“A tale without love is like beef without mustards: An insipid dish” – Anatole France

Mustard seed has a rich and fascinating history, as many ancient spices do. From its historical use in medicine, food, superstitious ceremonies, and even war, this tiny seed has had an extraordinary impact on the world.

In this blog, we’ll discuss the history, origins, and common uses for yellow, white, brown, and oriental mustard seed as well as mustard flour.



The flavor of mustard is unmistakable – no other spice is quite like it. It’s best described as peppery, potent, and pungent. Depending on the type of seeds that are used, mustard can also have a prominent nasal clearing effect that is most similar to that of wasabi.

There are two main types of mustard seeds on the market today:

  • Yellow and white mustard seeds have a sharp tongue taste that comes from a non volatile flavor substance.
  • Brown and oriental mustard seeds have a higher level of fixed oil and volatile oil which produces a more pungent aroma and bite.
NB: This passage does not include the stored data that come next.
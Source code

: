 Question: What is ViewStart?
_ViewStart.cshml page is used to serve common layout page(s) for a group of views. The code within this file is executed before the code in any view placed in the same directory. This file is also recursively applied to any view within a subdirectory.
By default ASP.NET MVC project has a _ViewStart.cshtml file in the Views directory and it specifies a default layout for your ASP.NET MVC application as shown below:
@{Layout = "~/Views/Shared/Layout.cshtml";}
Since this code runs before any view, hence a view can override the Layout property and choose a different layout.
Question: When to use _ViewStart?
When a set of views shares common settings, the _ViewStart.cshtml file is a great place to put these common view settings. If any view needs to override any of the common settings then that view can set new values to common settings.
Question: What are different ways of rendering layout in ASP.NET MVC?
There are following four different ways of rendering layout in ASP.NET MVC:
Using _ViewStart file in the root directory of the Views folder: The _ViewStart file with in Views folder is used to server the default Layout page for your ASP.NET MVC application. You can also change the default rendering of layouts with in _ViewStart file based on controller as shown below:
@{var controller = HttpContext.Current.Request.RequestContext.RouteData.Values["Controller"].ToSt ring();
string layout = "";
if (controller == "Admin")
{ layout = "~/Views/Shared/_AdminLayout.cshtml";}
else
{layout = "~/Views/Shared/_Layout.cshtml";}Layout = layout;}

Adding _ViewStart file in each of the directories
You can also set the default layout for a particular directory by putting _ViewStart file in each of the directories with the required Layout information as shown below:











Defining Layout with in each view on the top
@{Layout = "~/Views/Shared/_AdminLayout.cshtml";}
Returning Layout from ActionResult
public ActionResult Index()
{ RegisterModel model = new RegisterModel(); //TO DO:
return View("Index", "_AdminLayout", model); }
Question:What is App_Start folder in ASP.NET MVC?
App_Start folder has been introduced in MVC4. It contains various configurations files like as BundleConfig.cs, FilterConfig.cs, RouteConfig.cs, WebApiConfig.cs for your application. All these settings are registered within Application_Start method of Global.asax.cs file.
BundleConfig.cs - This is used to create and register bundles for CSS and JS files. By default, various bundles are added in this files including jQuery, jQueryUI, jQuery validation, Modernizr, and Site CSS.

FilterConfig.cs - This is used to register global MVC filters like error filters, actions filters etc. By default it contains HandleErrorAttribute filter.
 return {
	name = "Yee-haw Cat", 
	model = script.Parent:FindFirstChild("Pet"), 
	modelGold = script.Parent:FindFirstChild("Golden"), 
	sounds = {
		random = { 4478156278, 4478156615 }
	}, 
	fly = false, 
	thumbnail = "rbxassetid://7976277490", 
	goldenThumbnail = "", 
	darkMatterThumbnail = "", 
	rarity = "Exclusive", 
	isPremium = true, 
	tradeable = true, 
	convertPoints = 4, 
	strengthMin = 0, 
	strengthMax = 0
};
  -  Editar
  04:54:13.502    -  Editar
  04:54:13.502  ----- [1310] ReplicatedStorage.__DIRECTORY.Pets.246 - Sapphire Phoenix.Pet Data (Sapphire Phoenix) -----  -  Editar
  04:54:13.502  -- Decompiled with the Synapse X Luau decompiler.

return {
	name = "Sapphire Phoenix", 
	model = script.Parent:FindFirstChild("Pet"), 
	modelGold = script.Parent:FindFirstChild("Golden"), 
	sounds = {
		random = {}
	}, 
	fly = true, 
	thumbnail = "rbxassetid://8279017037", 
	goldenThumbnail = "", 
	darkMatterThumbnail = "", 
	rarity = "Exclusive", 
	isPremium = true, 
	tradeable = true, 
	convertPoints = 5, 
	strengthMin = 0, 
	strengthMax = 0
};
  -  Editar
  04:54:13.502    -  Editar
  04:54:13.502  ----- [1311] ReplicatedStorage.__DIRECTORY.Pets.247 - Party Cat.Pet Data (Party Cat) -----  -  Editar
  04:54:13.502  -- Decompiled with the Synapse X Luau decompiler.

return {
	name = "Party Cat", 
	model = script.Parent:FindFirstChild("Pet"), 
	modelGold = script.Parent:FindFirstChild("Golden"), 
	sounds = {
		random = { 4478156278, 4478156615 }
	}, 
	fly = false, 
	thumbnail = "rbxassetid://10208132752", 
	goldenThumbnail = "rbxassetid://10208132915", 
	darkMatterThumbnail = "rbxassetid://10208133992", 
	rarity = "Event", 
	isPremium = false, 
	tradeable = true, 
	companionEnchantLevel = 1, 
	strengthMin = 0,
These seeds produce a strong sinus-clearing sensation.

It might surprise you to learn that the seeds of the mustard plant must be broken and activated to release their flavor.

Mustard flour (also called ground mustard, or mustard powder) is not hot or potent when it’s dry. However, when it comes in contact with water, grape juice, or another comparable liquid, an enzyme called myrosinase is activated. This enzyme transforms mustard powder into a super potent condiment with a powerful impact. After it’s activated, the full flavor of mustard develops in about 10-15 minutes.

Many of us are familiar with mustard’s flavor due to the popularity of the mustard condiment, which is made mostly of dried and finely ground mustard seeds.

Here are a few additional fun facts about mustard:

  • Heat and acid will impede its flavor and potency. Water is the best enzyme activator.
  • Wine, vinegar, and lemon juice are poor flavor activators, yet great for flavor preservation.
  • Low levels of mustard can activate your taste buds and enhance the flavors of other foods, unlike other spicy foods which can desensitize you.
  • In cooking, mustard powder is best when activated with water and left to sit for 10-15 minutes before adding it to food.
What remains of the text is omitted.